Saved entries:
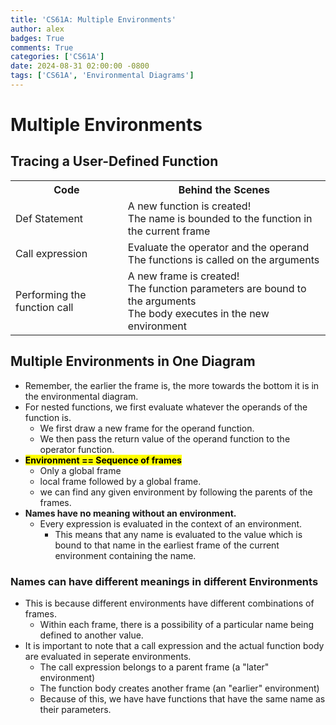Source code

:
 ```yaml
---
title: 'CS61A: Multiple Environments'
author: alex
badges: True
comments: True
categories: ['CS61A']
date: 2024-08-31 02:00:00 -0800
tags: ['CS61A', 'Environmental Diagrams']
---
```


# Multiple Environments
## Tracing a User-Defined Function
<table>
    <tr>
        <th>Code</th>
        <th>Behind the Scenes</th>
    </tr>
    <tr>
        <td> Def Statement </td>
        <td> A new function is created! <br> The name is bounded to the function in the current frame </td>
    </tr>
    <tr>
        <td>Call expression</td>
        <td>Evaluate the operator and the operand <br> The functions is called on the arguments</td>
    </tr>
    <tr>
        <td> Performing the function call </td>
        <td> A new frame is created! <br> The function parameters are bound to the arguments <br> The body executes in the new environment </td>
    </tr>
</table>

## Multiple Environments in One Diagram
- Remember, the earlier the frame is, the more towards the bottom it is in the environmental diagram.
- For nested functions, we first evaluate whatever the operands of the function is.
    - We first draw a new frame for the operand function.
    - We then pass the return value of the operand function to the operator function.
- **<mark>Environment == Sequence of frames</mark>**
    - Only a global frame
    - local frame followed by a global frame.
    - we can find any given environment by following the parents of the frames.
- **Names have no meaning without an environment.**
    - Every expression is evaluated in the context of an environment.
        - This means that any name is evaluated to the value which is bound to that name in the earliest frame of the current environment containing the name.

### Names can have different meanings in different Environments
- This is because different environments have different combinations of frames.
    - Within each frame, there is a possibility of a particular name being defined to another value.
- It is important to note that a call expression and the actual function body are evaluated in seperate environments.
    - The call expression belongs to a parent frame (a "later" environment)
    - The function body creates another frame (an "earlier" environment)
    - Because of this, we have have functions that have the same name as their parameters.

...

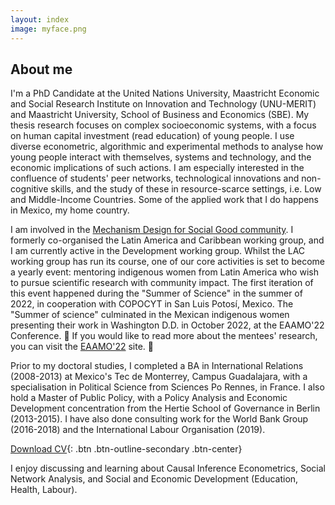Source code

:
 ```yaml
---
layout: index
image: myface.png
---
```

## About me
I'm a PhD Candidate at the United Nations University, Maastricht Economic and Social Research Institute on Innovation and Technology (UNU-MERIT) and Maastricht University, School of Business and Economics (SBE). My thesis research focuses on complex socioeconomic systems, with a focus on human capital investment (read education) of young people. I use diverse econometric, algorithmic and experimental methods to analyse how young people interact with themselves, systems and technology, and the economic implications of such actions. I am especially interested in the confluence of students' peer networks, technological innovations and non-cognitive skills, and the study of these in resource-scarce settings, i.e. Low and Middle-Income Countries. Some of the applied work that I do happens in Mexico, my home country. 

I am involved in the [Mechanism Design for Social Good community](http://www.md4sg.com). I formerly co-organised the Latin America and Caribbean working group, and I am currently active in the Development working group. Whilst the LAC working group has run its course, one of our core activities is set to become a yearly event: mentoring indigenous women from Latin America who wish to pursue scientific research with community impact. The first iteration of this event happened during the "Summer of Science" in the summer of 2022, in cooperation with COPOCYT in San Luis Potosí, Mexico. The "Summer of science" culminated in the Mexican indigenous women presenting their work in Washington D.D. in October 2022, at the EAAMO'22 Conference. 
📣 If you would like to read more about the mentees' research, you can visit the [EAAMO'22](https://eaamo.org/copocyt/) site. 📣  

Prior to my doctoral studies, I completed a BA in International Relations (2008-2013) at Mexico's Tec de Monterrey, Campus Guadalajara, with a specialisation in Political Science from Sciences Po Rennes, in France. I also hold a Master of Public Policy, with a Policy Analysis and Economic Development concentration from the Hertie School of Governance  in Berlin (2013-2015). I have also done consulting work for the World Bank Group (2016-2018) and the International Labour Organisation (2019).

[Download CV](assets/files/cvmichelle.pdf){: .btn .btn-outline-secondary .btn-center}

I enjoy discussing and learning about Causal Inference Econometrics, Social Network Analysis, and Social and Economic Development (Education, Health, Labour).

» **YOUR INSTRUCTIONS**
What are the lines, exactly as written above, from the line with "<th>Code</th>" to the line with "- This is because", both included? Output only those.

» **SOLVED PROBLEM**
        <th>Code</th>
        <th>Behind the Scenes</th>
    </tr>
    <tr>
        <td> Def Statement </td>
        <td> A new function is created! <br> The name is bounded to the function in the current frame </td>
    </tr>
    <tr>
        <td>Call expression</td>
        <td>Evaluate the operator and the operand <br> The functions is called on the arguments</td>
    </tr>
    <tr>
        <td> Performing the function call </td>
        <td> A new frame is created! <br> The function parameters are bound to the arguments <br> The body executes in the new environment </td>
    </tr>
</table>

## Multiple Environments in One Diagram
- Remember, the earlier the frame is, the more towards the bottom it is in the environmental diagram.
- For nested functions, we first evaluate whatever the operands of the function is.
    - We first draw a new frame for the operand function.
    - We then pass the return value of the operand function to the operator function.
- **<mark>Environment == Sequence of frames</mark>**
    - Only a global frame
    - local frame followed by a global frame.
    - we can find any given environment by following the parents of the frames.
- **Names have no meaning without an environment.**
    - Every expression is evaluated in the context of an environment.
        - This means that any name is evaluated to the value which is bound to that name in the earliest frame of the current environment containing the name.

### Names can have different meanings in different Environments
- This is because different environments have different combinations of frames.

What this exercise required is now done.